What makes you think he's healthy?


----------



## bigsahm21 (Aug 5, 2007)

Ecstasy and cocaine can do amazing things


----------



## oaktownboy (Aug 5, 2007)

who exactly would advise him on the drugs? Does the movie production company have any knowledge of this, or does the actor just walk into his doctor office and demand drugs? I figured they had great nutritionists working with the actors and personal trainers.


----------



## MCx2 (Aug 5, 2007)

oaktownboy said:


> who exactly would advise him on the drugs? Does the movie production company have any knowledge of this, or does the actor just walk into his doctor office and demand drugs? I figured they had great nutritionists working with the actors and personal trainers.

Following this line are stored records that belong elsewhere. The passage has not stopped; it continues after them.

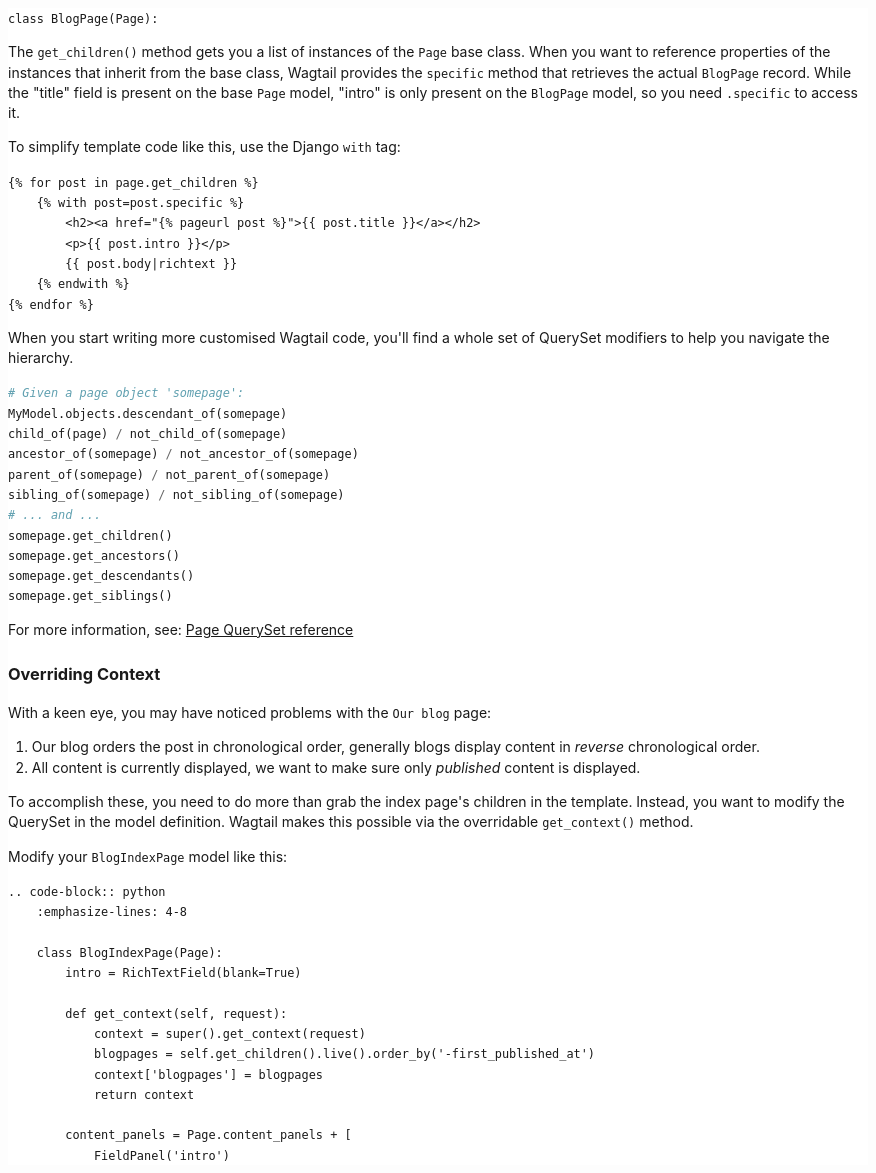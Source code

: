 `class BlogPage(Page):`

The `get_children()` method gets you a list of instances of the `Page` base class.
When you want to reference properties of the instances that inherit from the base class,
Wagtail provides the `specific` method that retrieves the actual `BlogPage` record.
While the "title" field is present on the base `Page` model, "intro" is only present
on the `BlogPage` model, so you need `.specific` to access it.

To simplify template code like this, use the Django `with` tag:

```html+django
{% for post in page.get_children %}
    {% with post=post.specific %}
        <h2><a href="{% pageurl post %}">{{ post.title }}</a></h2>
        <p>{{ post.intro }}</p>
        {{ post.body|richtext }}
    {% endwith %}
{% endfor %}
```

When you start writing more customised Wagtail code, you'll find a whole set of QuerySet
modifiers to help you navigate the hierarchy.

```python
# Given a page object 'somepage':
MyModel.objects.descendant_of(somepage)
child_of(page) / not_child_of(somepage)
ancestor_of(somepage) / not_ancestor_of(somepage)
parent_of(somepage) / not_parent_of(somepage)
sibling_of(somepage) / not_sibling_of(somepage)
# ... and ...
somepage.get_children()
somepage.get_ancestors()
somepage.get_descendants()
somepage.get_siblings()
```

For more information, see: [Page QuerySet reference](../reference/pages/queryset_reference)

### Overriding Context

With a keen eye, you may have noticed problems with the `Our blog` page:

1.  Our blog orders the post in chronological order, generally blogs display content in _reverse_ chronological order.
2.  All content is currently displayed, we want to make sure only _published_ content is displayed.

To accomplish these, you need to do more than grab the index
page's children in the template. Instead, you want to modify the
QuerySet in the model definition. Wagtail makes this possible via
the overridable `get_context()` method.

Modify your `BlogIndexPage` model like this:

```{eval-rst}
.. code-block:: python
    :emphasize-lines: 4-8

    class BlogIndexPage(Page):
        intro = RichTextField(blank=True)
    
        def get_context(self, request):
            context = super().get_context(request)
            blogpages = self.get_children().live().order_by('-first_published_at')
            context['blogpages'] = blogpages
            return context
    
        content_panels = Page.content_panels + [
            FieldPanel('intro')
```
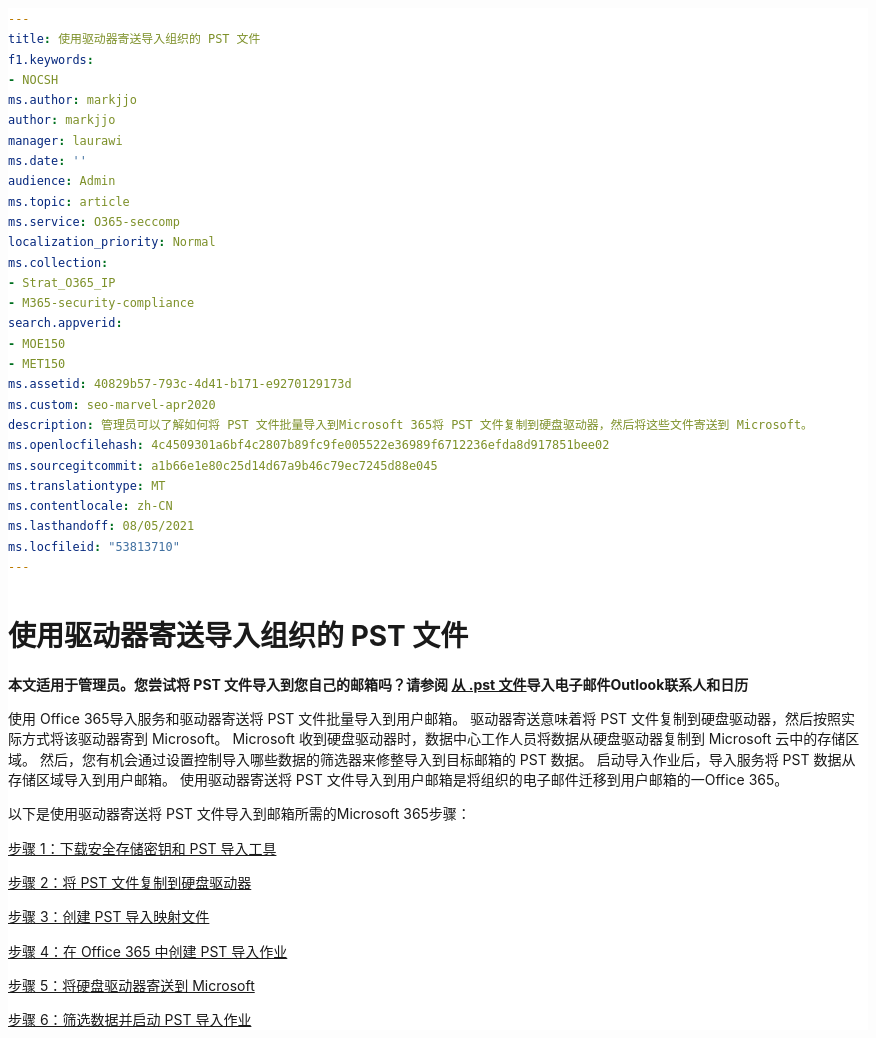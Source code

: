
 ```yaml
---
title: 使用驱动器寄送导入组织的 PST 文件
f1.keywords:
- NOCSH
ms.author: markjjo
author: markjjo
manager: laurawi
ms.date: ''
audience: Admin
ms.topic: article
ms.service: O365-seccomp
localization_priority: Normal
ms.collection:
- Strat_O365_IP
- M365-security-compliance
search.appverid:
- MOE150
- MET150
ms.assetid: 40829b57-793c-4d41-b171-e9270129173d
ms.custom: seo-marvel-apr2020
description: 管理员可以了解如何将 PST 文件批量导入到Microsoft 365将 PST 文件复制到硬盘驱动器，然后将这些文件寄送到 Microsoft。
ms.openlocfilehash: 4c4509301a6bf4c2807b89fc9fe005522e36989f6712236efda8d917851bee02
ms.sourcegitcommit: a1b66e1e80c25d14d67a9b46c79ec7245d88e045
ms.translationtype: MT
ms.contentlocale: zh-CN
ms.lasthandoff: 08/05/2021
ms.locfileid: "53813710"
---
```

# <a name="use-drive-shipping-to-import-your-organizations-pst-files"></a>使用驱动器寄送导入组织的 PST 文件

**本文适用于管理员。您尝试将 PST 文件导入到您自己的邮箱吗？请参阅 [从 .pst 文件](https://go.microsoft.com/fwlink/p/?LinkID=785075)导入电子邮件Outlook联系人和日历**
   
使用 Office 365导入服务和驱动器寄送将 PST 文件批量导入到用户邮箱。 驱动器寄送意味着将 PST 文件复制到硬盘驱动器，然后按照实际方式将该驱动器寄到 Microsoft。 Microsoft 收到硬盘驱动器时，数据中心工作人员将数据从硬盘驱动器复制到 Microsoft 云中的存储区域。 然后，您有机会通过设置控制导入哪些数据的筛选器来修整导入到目标邮箱的 PST 数据。 启动导入作业后，导入服务将 PST 数据从存储区域导入到用户邮箱。 使用驱动器寄送将 PST 文件导入到用户邮箱是将组织的电子邮件迁移到用户邮箱的一Office 365。
  
以下是使用驱动器寄送将 PST 文件导入到邮箱所需的Microsoft 365步骤：
  
[步骤 1：下载安全存储密钥和 PST 导入工具](#step-1-download-the-secure-storage-key-and-pst-import-tool)

[步骤 2：将 PST 文件复制到硬盘驱动器](#step-2-copy-the-pst-files-to-the-hard-drive)

[步骤 3：创建 PST 导入映射文件](#step-3-create-the-pst-import-mapping-file)

[步骤 4：在 Office 365 中创建 PST 导入作业](#step-4-create-a-pst-import-job-in-office-365)

[步骤 5：将硬盘驱动器寄送到 Microsoft](#step-5-ship-the-hard-drive-to-microsoft)

[步骤 6：筛选数据并启动 PST 导入作业](#step-6-filter-data-and-start-the-pst-import-job)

Yeah, great nutritionists with access to great drugs.


----------



## oaktownboy (Aug 5, 2007)

would be very interesting to know which actors had to use drugs for specific roles..such as Edward Norton in American History X...


----------



## zonaguy03 (Aug 5, 2007)

Him and Hugh Jackman?  i don't believe it.


----------



## P-funk (Aug 6, 2007)

believe it!

drugs are rampant in hollywood....not just part drugs, but drugs taht enhance their physique.  You are naive if you think that they are not.


----------



## StanUk (Aug 6, 2007)

oaktownboy said:


> would be very interesting to know which actors had to use drugs for specific roles..such as Edward Norton in American History X...



Norton definatly juiced for American history X. After they finished filming and he stopped training apparently he lost practically all his mass in a matter of weeks. His wording was: "It was like letting the air out of a balloon"


----------



## AKIRA (Aug 6, 2007)

I thought Edward looked better than Christian in American Psycho.


----------



## Fitgirl70 (Aug 6, 2007)

And then Christian Bale was Meth Man in The Machinist...    he looked really scary in that movie!


----------



## zonaguy03 (Aug 6, 2007)

P-funk said:


> believe it!
> 
> drugs are rampant in hollywood....not just part drugs, but drugs taht enhance their physique.  You are naive if you think that they are not.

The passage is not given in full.